··· Data for processing ···

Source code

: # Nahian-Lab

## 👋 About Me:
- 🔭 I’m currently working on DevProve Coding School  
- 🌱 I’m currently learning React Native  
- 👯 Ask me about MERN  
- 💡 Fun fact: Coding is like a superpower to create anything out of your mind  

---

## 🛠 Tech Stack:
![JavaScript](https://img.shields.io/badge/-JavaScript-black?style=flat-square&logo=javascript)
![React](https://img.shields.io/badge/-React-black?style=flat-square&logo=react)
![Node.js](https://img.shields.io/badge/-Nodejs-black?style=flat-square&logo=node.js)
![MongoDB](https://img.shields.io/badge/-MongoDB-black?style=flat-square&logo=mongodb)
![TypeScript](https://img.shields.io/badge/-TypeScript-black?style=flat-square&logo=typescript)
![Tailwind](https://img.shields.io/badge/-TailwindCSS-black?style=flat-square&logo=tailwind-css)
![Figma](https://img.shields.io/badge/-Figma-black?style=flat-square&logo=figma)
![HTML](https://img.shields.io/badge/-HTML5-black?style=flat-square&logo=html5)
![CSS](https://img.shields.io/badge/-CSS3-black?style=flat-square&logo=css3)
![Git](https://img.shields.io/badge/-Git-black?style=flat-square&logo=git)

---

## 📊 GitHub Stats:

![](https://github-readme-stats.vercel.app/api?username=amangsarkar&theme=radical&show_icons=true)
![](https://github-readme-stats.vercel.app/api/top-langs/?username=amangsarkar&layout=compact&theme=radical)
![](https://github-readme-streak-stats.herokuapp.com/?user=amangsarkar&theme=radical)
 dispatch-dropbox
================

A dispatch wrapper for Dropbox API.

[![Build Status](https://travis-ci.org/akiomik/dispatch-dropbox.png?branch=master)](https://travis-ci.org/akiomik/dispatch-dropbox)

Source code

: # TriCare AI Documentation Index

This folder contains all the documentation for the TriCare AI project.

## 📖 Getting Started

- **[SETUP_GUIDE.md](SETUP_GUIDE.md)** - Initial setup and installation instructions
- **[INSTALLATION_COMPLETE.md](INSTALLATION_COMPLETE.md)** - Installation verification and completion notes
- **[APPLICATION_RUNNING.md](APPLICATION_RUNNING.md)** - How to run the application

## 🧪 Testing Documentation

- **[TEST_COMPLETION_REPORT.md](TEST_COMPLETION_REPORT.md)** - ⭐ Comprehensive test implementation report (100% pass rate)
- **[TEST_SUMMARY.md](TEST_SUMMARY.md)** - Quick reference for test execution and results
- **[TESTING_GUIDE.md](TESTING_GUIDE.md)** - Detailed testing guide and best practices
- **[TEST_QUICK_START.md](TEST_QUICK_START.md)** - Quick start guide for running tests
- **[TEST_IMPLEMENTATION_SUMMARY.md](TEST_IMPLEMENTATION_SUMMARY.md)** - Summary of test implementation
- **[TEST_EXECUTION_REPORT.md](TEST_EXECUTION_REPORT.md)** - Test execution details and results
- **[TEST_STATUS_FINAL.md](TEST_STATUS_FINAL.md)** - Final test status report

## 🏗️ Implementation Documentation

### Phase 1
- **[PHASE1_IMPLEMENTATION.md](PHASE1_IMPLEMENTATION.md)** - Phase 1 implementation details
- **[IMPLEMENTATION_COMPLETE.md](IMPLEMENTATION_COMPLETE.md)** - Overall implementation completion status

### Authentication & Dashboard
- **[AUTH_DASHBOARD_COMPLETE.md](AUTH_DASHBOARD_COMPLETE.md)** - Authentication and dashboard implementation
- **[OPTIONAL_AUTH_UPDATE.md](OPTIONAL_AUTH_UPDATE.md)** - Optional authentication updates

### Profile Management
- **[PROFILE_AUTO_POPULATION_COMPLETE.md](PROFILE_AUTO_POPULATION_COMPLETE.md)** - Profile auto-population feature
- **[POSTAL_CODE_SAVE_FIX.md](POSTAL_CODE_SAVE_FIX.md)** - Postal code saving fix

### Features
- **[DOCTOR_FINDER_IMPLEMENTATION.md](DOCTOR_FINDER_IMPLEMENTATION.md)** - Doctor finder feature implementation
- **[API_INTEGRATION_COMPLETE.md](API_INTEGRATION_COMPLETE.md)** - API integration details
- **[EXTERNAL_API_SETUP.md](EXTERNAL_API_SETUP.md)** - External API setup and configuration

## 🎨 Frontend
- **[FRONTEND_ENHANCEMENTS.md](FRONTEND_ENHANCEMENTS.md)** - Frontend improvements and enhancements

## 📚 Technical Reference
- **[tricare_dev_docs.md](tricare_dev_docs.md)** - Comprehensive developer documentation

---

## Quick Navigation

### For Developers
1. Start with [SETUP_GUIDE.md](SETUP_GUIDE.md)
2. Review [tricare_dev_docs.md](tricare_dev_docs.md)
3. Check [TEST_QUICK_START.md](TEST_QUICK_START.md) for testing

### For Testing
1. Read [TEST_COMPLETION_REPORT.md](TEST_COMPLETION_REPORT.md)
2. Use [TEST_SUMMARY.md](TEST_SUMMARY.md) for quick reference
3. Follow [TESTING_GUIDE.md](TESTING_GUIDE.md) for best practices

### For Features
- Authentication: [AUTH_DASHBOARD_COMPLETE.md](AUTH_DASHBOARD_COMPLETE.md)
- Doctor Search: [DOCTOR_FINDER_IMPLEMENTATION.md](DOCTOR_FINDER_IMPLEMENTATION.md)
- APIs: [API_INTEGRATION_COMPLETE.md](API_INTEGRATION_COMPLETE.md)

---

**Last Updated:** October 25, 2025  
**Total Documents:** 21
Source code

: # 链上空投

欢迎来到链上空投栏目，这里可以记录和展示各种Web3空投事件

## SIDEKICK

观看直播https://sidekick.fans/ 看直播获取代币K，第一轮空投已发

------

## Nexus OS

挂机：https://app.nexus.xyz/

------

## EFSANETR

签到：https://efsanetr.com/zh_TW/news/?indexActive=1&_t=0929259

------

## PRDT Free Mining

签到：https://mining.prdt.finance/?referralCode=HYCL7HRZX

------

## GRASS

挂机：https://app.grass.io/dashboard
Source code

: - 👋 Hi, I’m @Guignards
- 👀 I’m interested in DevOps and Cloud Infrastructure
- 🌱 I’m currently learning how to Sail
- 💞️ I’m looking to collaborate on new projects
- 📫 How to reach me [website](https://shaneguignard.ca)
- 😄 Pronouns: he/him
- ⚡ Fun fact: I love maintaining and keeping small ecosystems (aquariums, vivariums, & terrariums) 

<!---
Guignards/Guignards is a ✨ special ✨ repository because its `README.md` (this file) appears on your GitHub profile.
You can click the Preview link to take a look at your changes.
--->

···

→ What to work on
Reproduce every line above. Keep it exact.

→ Solution to the problem
Source code

: # Nahian-Lab

## 👋 About Me:
- 🔭 I’m currently working on DevProve Coding School  
- 🌱 I’m currently learning React Native  
- 👯 Ask me about MERN  
- 💡 Fun fact: Coding is like a superpower to create anything out of your mind  

---

## 🛠 Tech Stack:
![JavaScript](https://img.shields.io/badge/-JavaScript-black?style=flat-square&logo=javascript)
![React](https://img.shields.io/badge/-React-black?style=flat-square&logo=react)
![Node.js](https://img.shields.io/badge/-Nodejs-black?style=flat-square&logo=node.js)
![MongoDB](https://img.shields.io/badge/-MongoDB-black?style=flat-square&logo=mongodb)
![TypeScript](https://img.shields.io/badge/-TypeScript-black?style=flat-square&logo=typescript)
![Tailwind](https://img.shields.io/badge/-TailwindCSS-black?style=flat-square&logo=tailwind-css)
![Figma](https://img.shields.io/badge/-Figma-black?style=flat-square&logo=figma)
![HTML](https://img.shields.io/badge/-HTML5-black?style=flat-square&logo=html5)
![CSS](https://img.shields.io/badge/-CSS3-black?style=flat-square&logo=css3)
![Git](https://img.shields.io/badge/-Git-black?style=flat-square&logo=git)

---

## 📊 GitHub Stats:

![](https://github-readme-stats.vercel.app/api?username=amangsarkar&theme=radical&show_icons=true)
![](https://github-readme-stats.vercel.app/api/top-langs/?username=amangsarkar&layout=compact&theme=radical)
![](https://github-readme-streak-stats.herokuapp.com/?user=amangsarkar&theme=radical)
 dispatch-dropbox
================

A dispatch wrapper for Dropbox API.

[![Build Status](https://travis-ci.org/akiomik/dispatch-dropbox.png?branch=master)](https://travis-ci.org/akiomik/dispatch-dropbox)

Source code

: # TriCare AI Documentation Index

This folder contains all the documentation for the TriCare AI project.

## 📖 Getting Started

- **[SETUP_GUIDE.md](SETUP_GUIDE.md)** - Initial setup and installation instructions
- **[INSTALLATION_COMPLETE.md](INSTALLATION_COMPLETE.md)** - Installation verification and completion notes
- **[APPLICATION_RUNNING.md](APPLICATION_RUNNING.md)** - How to run the application

## 🧪 Testing Documentation

- **[TEST_COMPLETION_REPORT.md](TEST_COMPLETION_REPORT.md)** - ⭐ Comprehensive test implementation report (100% pass rate)
- **[TEST_SUMMARY.md](TEST_SUMMARY.md)** - Quick reference for test execution and results
- **[TESTING_GUIDE.md](TESTING_GUIDE.md)** - Detailed testing guide and best practices
- **[TEST_QUICK_START.md](TEST_QUICK_START.md)** - Quick start guide for running tests
- **[TEST_IMPLEMENTATION_SUMMARY.md](TEST_IMPLEMENTATION_SUMMARY.md)** - Summary of test implementation
- **[TEST_EXECUTION_REPORT.md](TEST_EXECUTION_REPORT.md)** - Test execution details and results
- **[TEST_STATUS_FINAL.md](TEST_STATUS_FINAL.md)** - Final test status report

## 🏗️ Implementation Documentation

### Phase 1
- **[PHASE1_IMPLEMENTATION.md](PHASE1_IMPLEMENTATION.md)** - Phase 1 implementation details
- **[IMPLEMENTATION_COMPLETE.md](IMPLEMENTATION_COMPLETE.md)** - Overall implementation completion status

### Authentication & Dashboard
- **[AUTH_DASHBOARD_COMPLETE.md](AUTH_DASHBOARD_COMPLETE.md)** - Authentication and dashboard implementation
- **[OPTIONAL_AUTH_UPDATE.md](OPTIONAL_AUTH_UPDATE.md)** - Optional authentication updates

### Profile Management
- **[PROFILE_AUTO_POPULATION_COMPLETE.md](PROFILE_AUTO_POPULATION_COMPLETE.md)** - Profile auto-population feature
- **[POSTAL_CODE_SAVE_FIX.md](POSTAL_CODE_SAVE_FIX.md)** - Postal code saving fix

### Features
- **[DOCTOR_FINDER_IMPLEMENTATION.md](DOCTOR_FINDER_IMPLEMENTATION.md)** - Doctor finder feature implementation
- **[API_INTEGRATION_COMPLETE.md](API_INTEGRATION_COMPLETE.md)** - API integration details
- **[EXTERNAL_API_SETUP.md](EXTERNAL_API_SETUP.md)** - External API setup and configuration

## 🎨 Frontend
- **[FRONTEND_ENHANCEMENTS.md](FRONTEND_ENHANCEMENTS.md)** - Frontend improvements and enhancements

## 📚 Technical Reference
- **[tricare_dev_docs.md](tricare_dev_docs.md)** - Comprehensive developer documentation

---

## Quick Navigation

### For Developers
1. Start with [SETUP_GUIDE.md](SETUP_GUIDE.md)
2. Review [tricare_dev_docs.md](tricare_dev_docs.md)
3. Check [TEST_QUICK_START.md](TEST_QUICK_START.md) for testing

### For Testing
1. Read [TEST_COMPLETION_REPORT.md](TEST_COMPLETION_REPORT.md)
2. Use [TEST_SUMMARY.md](TEST_SUMMARY.md) for quick reference
3. Follow [TESTING_GUIDE.md](TESTING_GUIDE.md) for best practices

### For Features
- Authentication: [AUTH_DASHBOARD_COMPLETE.md](AUTH_DASHBOARD_COMPLETE.md)
- Doctor Search: [DOCTOR_FINDER_IMPLEMENTATION.md](DOCTOR_FINDER_IMPLEMENTATION.md)
- APIs: [API_INTEGRATION_COMPLETE.md](API_INTEGRATION_COMPLETE.md)

---

**Last Updated:** October 25, 2025  
**Total Documents:** 21
Source code

: # 链上空投

欢迎来到链上空投栏目，这里可以记录和展示各种Web3空投事件

## SIDEKICK

观看直播https://sidekick.fans/ 看直播获取代币K，第一轮空投已发

------

## Nexus OS

挂机：https://app.nexus.xyz/

------

## EFSANETR

签到：https://efsanetr.com/zh_TW/news/?indexActive=1&_t=0929259

------

## PRDT Free Mining

签到：https://mining.prdt.finance/?referralCode=HYCL7HRZX

------

## GRASS

挂机：https://app.grass.io/dashboard
Source code

: - 👋 Hi, I’m @Guignards
- 👀 I’m interested in DevOps and Cloud Infrastructure
- 🌱 I’m currently learning how to Sail
- 💞️ I’m looking to collaborate on new projects
- 📫 How to reach me [website](https://shaneguignard.ca)
- 😄 Pronouns: he/him
- ⚡ Fun fact: I love maintaining and keeping small ecosystems (aquariums, vivariums, & terrariums) 

<!---
Guignards/Guignards is a ✨ special ✨ repository because its `README.md` (this file) appears on your GitHub profile.
You can click the Preview link to take a look at your changes.
--->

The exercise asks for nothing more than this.